Mas devemos refletir que neste contexto, o ganhador, ou comprador do grande prêmio será apenas instrumento de toda uma sociedade que se respalda no consumo desenfreado, ensandecido e inconsequente. Os telespectadores, diretores, produtores e agenciadores (incluindo a família) também consumirão o corpo da “Catarina”. Mas será que ela própria também se consumirá? O que será da jovem catarinense após ser desvirginada em cadeia mundial, ao vivo, sob os olhares capitalistamente desejosos, obscenos e pervertidos do público? Quantos pontos no ibope atingirão os canais de transmissão? Quanto pagará cada patrocinador para vincular suas marcas no horário de exibição? Quanto ganhará os verdadeiros produtores do tal documentário, que pode ter todos os objetivos, menos caráter científico? Quanto, e principalmente, o que ganhará a sociedade? Façam suas apostas! Dou-lhe uma; dou-lhe duas; dou-lhe três!

A insensatez do ato em si não se mostra diferente da que respalda a exploração sexual mundo afora. Quantas crianças e adolescentes são desvirginadas a olhos nus, cotidianamente em nossas cidades? Coisas diferentes? Quanto se paga pelo corpo de uma menina ou menino em Recife, por exemplo? R$ 10,00; R$ 5,00; R$ 2,00: um prato de comida? Um cachorro-quente? Um tênis? Uma roupa nova? Uma noite de sono? Continuem suas postas! O que se consome no mercado do sexo, onde de forma transgressora, crianças e adolescentes de ambos os sexos, são traficadas, aliciadas ou comercializadas livremente, não é a virgindade, mas o sentido ou representação de pureza, de inocência, de inviolabilidade, de intocável, de sagrado, de iniciação, de “lacre”. É a condição ou estado físico que é transformado em mercadoria. O corpo é subjugado e dinheiro torna-se apenas o mediador ao caráter de violação humana. O que importa é infringir a norma, e por isso se paga muito ou pouco, pois que o monetário torna-se instrumento de autorizo. Só existe mercado por que existe consumo. Só se constroem mercadorias porque existem as demandas. E estas, somos nós, sociedade, que estabelecemos, incluindo a definição de seus valores ou valorações. Quanto vale o corpo de uma criança? Quanto custa a inocência dos inocentes? Quanto à sociedade está a fim de pagar, e arcar, pelas consequencias de seus atos? Quanto, realmente, “Catarina” ganhará com tal exposição?

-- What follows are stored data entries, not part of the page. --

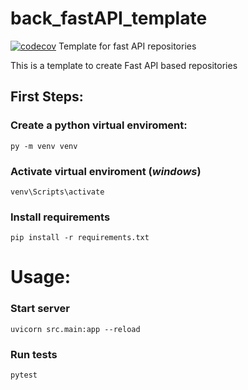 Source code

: # back_fastAPI_template
[![codecov](https://codecov.io/gh/Maua-Dev/back_fastAPI_template/branch/main/graph/badge.svg?token=M16VBNGBR3)](https://codecov.io/gh/Maua-Dev/back_fastAPI_template)
Template for fast API repositories

This is a template to create Fast API based repositories 

## First Steps:

### Create a python virtual enviroment:
    py -m venv venv

### Activate virtual enviroment (*windows*)
    venv\Scripts\activate

### Install requirements
    pip install -r requirements.txt

# Usage:

### Start server
    uvicorn src.main:app --reload

### Run tests
    pytest
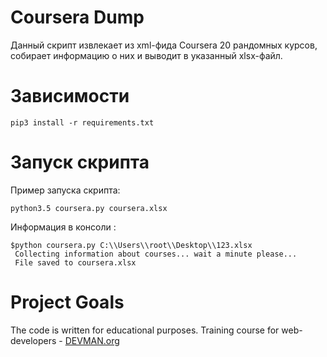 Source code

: # Coursera Dump

Данный скрипт извлекает из xml-фида Coursera 20 рандомных курсов, собирает информацию о них 
 и выводит в указанный xlsx-файл.

# Зависимости

    pip3 install -r requirements.txt

# Запуск скрипта

Пример запуска скрипта:

    python3.5 coursera.py coursera.xlsx

Информация в консоли : 

    $python coursera.py C:\\Users\\root\\Desktop\\123.xlsx
     Collecting information about courses... wait a minute please...
     File saved to coursera.xlsx


# Project Goals

The code is written for educational purposes. Training course for web-developers - [DEVMAN.org](https://devman.org)
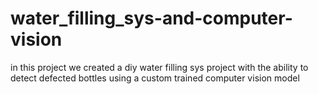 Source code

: # water_filling_sys-and-computer-vision
in this project we created a diy water filling sys project with the ability to detect defected bottles using a custom trained computer vision model
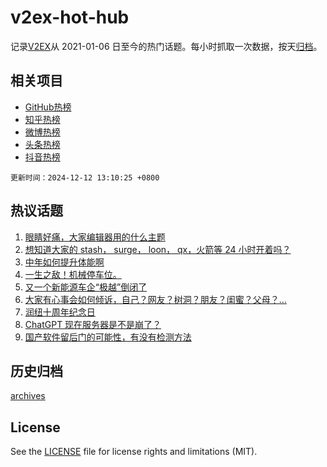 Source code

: # v2ex-hot-hub

 记录[V2EX](https://www.v2ex.com/)从 2021-01-06 日至今的热门话题。每小时抓取一次数据，按天[归档](archives)。
 
 ## 相关项目

- [GitHub热榜](https://github.com/lonnyzhang423/github-hot-hub)
- [知乎热榜](https://github.com/lonnyzhang423/zhihu-hot-hub)
- [微博热榜](https://github.com/lonnyzhang423/weibo-hot-hub)
- [头条热榜](https://github.com/lonnyzhang423/toutiao-hot-hub)
- [抖音热榜](https://github.com/lonnyzhang423/douyin-hot-hub)


 `更新时间：2024-12-12 13:10:25 +0800`

## 热议话题

1. [眼睛好痛，大家编辑器用的什么主题](https://www.v2ex.com/t/1096767)
1. [想知道大家的 stash， surge， loon， qx，火箭等 24 小时开着吗？](https://www.v2ex.com/t/1096713)
1. [中年如何提升体能啊](https://www.v2ex.com/t/1096886)
1. [一生之敌！机械停车位。](https://www.v2ex.com/t/1096905)
1. [又一个新能源车企“极越”倒闭了](https://www.v2ex.com/t/1096899)
1. [大家有心事会如何倾诉，自己？网友？树洞？朋友？闺蜜？父母？…](https://www.v2ex.com/t/1096831)
1. [润纽十周年纪念日](https://www.v2ex.com/t/1096872)
1. [ChatGPT 现在服务器是不是崩了？](https://www.v2ex.com/t/1096873)
1. [国产软件留后门的可能性，有没有检测方法](https://www.v2ex.com/t/1096912)

## 历史归档

[archives](archives)

## License

See the [LICENSE](LICENSE) file for license rights and limitations (MIT).
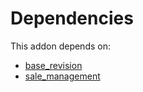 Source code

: # Dependencies

This addon depends on:

- [base_revision](https://github.com/bringout/oca-technical)
- [sale_management](https://github.com/bringout/oca-ocb-sale/tree/de00eb97dbc73b96112477e8671cd8ab774267d5/odoo-bringout-oca-ocb-sale_management)
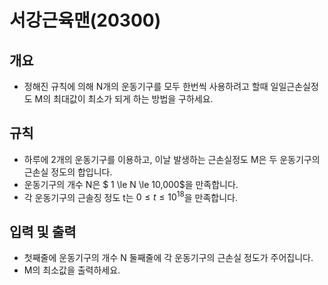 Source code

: 서강근육맨(20300)
===
## 개요
+ 정해진 규칙에 의해 N개의 운동기구를 모두 한번씩 사용하려고 할때 일일근손실정도 M의 최대값이 최소가 되게 하는 방법을 구하세요.
## 규칙
+ 하루에 2개의 운동기구를 이용하고, 이날 발생하는 근손실정도 M은 두 운동기구의 근손실 정도의 합입니다.
+ 운동기구의 개수 N은 $ 1 \le N \le 10,000$을 만족합니다.
+ 각 운동기구의 근솔징 정도 t는 $0 \le t \le 10^{18}$을 만족합니다.
## 입력 및 출력
+ 첫째줄에 운동기구의 개수 N 둘째줄에 각 운동기구의 근손실 정도가 주어집니다.
+ M의 최소값을 출력하세요.
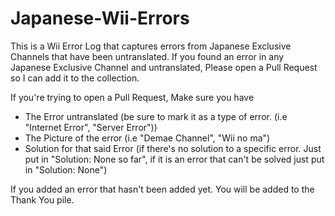 # Japanese-Wii-Errors

This is a Wii Error Log that captures errors from Japanese Exclusive Channels that have been untranslated. 
If you found an error in any Japanese Exclusive Channel and untranslated, Please open a Pull Request so I can add it to the collection.

If you're trying to open a Pull Request, Make sure you have
- The Error untranslated (be sure to mark it as a type of error. (i.e "Internet Error", "Server Error"))
- The Picture of the error (i.e "Demae Channel", "Wii no ma")
- Solution for that said Error (if there's no solution to a specific error. Just put in "Solution: None so far", if it is an error that can't be solved just put in "Solution: None")

If you added an error that hasn't been added yet. You will be added to the Thank You pile.
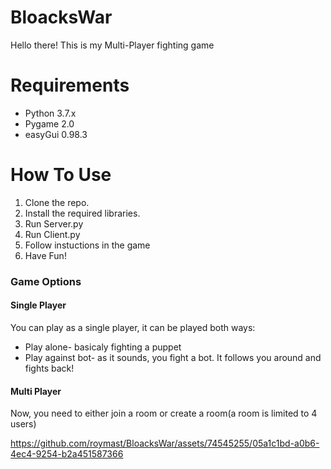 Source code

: # BloacksWar
 Hello there!
 This is my Multi-Player fighting game
# Requirements
 - Python 3.7.x
 - Pygame 2.0
 - easyGui 0.98.3
# How To Use
 1. Clone the repo.
 2. Install the required libraries.
 3. Run Server.py
 4. Run Client.py
 5. Follow instuctions in the game
 6. Have Fun!

### Game Options
#### Single Player
 You can play as a single player, it can be played both ways:
 - Play alone- basicaly fighting a puppet
 - Play against bot- as it sounds, you fight a bot. It follows you around and fights back!
#### Multi Player
 Now, you need to either join a room or create a room(a room is limited to 4 users)



https://github.com/roymast/BloacksWar/assets/74545255/05a1c1bd-a0b6-4ec4-9254-b2a451587366

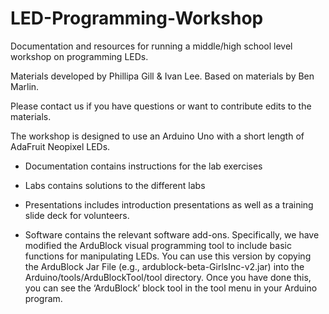 # LED-Programming-Workshop
Documentation and resources for running a middle/high school level workshop on programming LEDs.

Materials developed by Phillipa Gill & Ivan Lee. Based on materials by Ben Marlin. 

Please contact us if you have questions or want to contribute edits to the materials.

The workshop is designed to use an Arduino Uno with a short length of AdaFruit Neopixel LEDs. 

* Documentation contains instructions for the lab exercises

* Labs contains solutions to the different labs

* Presentations includes introduction presentations as well as a training slide deck for volunteers.

* Software contains the relevant software add-ons. Specifically, we have modified the ArduBlock visual programming tool to include basic functions for manipulating LEDs. You can use this version by copying the ArduBlock Jar File (e.g., ardublock-beta-GirlsInc-v2.jar) into the Arduino/tools/ArduBlockTool/tool directory. Once you have done this, you can see the ‘ArduBlock’ block tool in the tool menu in your Arduino program. 



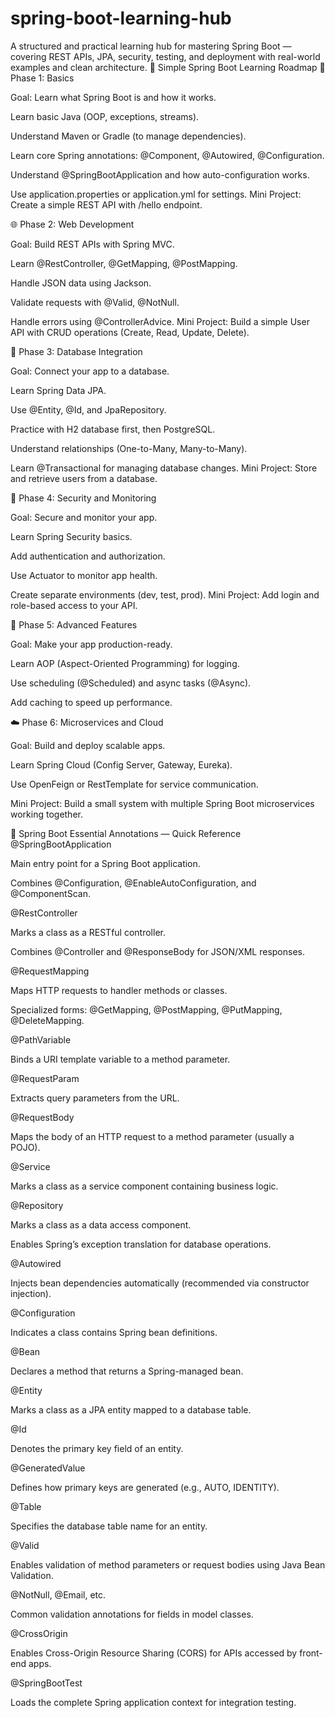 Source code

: # spring-boot-learning-hub
A structured and practical learning hub for mastering Spring Boot — covering REST APIs, JPA, security, testing, and deployment with real-world examples and clean architecture.
🌱 Simple Spring Boot Learning Roadmap
🧩 Phase 1: Basics

Goal: Learn what Spring Boot is and how it works.

Learn basic Java (OOP, exceptions, streams).

Understand Maven or Gradle (to manage dependencies).

Learn core Spring annotations: @Component, @Autowired, @Configuration.

Understand @SpringBootApplication and how auto-configuration works.

Use application.properties or application.yml for settings.
Mini Project: Create a simple REST API with /hello endpoint.

🌐 Phase 2: Web Development

Goal: Build REST APIs with Spring MVC.

Learn @RestController, @GetMapping, @PostMapping.

Handle JSON data using Jackson.

Validate requests with @Valid, @NotNull.

Handle errors using @ControllerAdvice.
Mini Project: Build a simple User API with CRUD operations (Create, Read, Update, Delete).

💾 Phase 3: Database Integration

Goal: Connect your app to a database.

Learn Spring Data JPA.

Use @Entity, @Id, and JpaRepository.

Practice with H2 database first, then PostgreSQL.

Understand relationships (One-to-Many, Many-to-Many).

Learn @Transactional for managing database changes.
Mini Project: Store and retrieve users from a database.

🔐 Phase 4: Security and Monitoring

Goal: Secure and monitor your app.

Learn Spring Security basics.

Add authentication and authorization.

Use Actuator to monitor app health.

Create separate environments (dev, test, prod).
Mini Project: Add login and role-based access to your API.

🚀 Phase 5: Advanced Features

Goal: Make your app production-ready.

Learn AOP (Aspect-Oriented Programming) for logging.

Use scheduling (@Scheduled) and async tasks (@Async).

Add caching to speed up performance.

☁️ Phase 6: Microservices and Cloud

Goal: Build and deploy scalable apps.

Learn Spring Cloud (Config Server, Gateway, Eureka).

Use OpenFeign or RestTemplate for service communication.


Mini Project: Build a small system with multiple Spring Boot microservices working together.

🌱 Spring Boot Essential Annotations — Quick Reference
@SpringBootApplication

Main entry point for a Spring Boot application.

Combines @Configuration, @EnableAutoConfiguration, and @ComponentScan.

@RestController

Marks a class as a RESTful controller.

Combines @Controller and @ResponseBody for JSON/XML responses.

@RequestMapping

Maps HTTP requests to handler methods or classes.

Specialized forms: @GetMapping, @PostMapping, @PutMapping, @DeleteMapping.

@PathVariable

Binds a URI template variable to a method parameter.

@RequestParam

Extracts query parameters from the URL.

@RequestBody

Maps the body of an HTTP request to a method parameter (usually a POJO).

@Service

Marks a class as a service component containing business logic.

@Repository

Marks a class as a data access component.

Enables Spring’s exception translation for database operations.

@Autowired

Injects bean dependencies automatically (recommended via constructor injection).

@Configuration

Indicates a class contains Spring bean definitions.

@Bean

Declares a method that returns a Spring-managed bean.

@Entity

Marks a class as a JPA entity mapped to a database table.

@Id

Denotes the primary key field of an entity.

@GeneratedValue

Defines how primary keys are generated (e.g., AUTO, IDENTITY).

@Table

Specifies the database table name for an entity.

@Valid

Enables validation of method parameters or request bodies using Java Bean Validation.

@NotNull, @Email, etc.

Common validation annotations for fields in model classes.

@CrossOrigin

Enables Cross-Origin Resource Sharing (CORS) for APIs accessed by front-end apps.

@SpringBootTest

Loads the complete Spring application context for integration testing.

Façam suas apostas! Dou-lhe uma; dou-lhe duas; dou-lhe três! Corram para frente da televisão, pois vai começar o show. Caso prefiram algo mais picante e apimentado direcionem seus olhares às ruas de suas cidades, pois que milhares de “Catarinas” estarão à venda enquanto durar o programa televisivo. E nestes casos, especificamente, os “programas” durarão o tempo da sua inércia, da sua indiferença, da sua inversão de valores, da sua violação. Mas depois, se puder, reflita sobre quais produtos você está criando demanda. Sobre quais corpos está colocando a venda. O mercado está aí para lhe servir. Afinal de contas, o mercado e o capitalismo dos corpos nada são do que criações humanas que satisfazem e se alimentam dos nossos próprios desejos. E você, é humano? Então, boa programação. Quem sabe o próximo corpo a venda não será o seu, o do seu filho[a], do seu sobrinho[a], do seu vizinho[a]...?

Dou-lhe uma; dou-lhe duas; dou-lhe três! Façam suas apostas!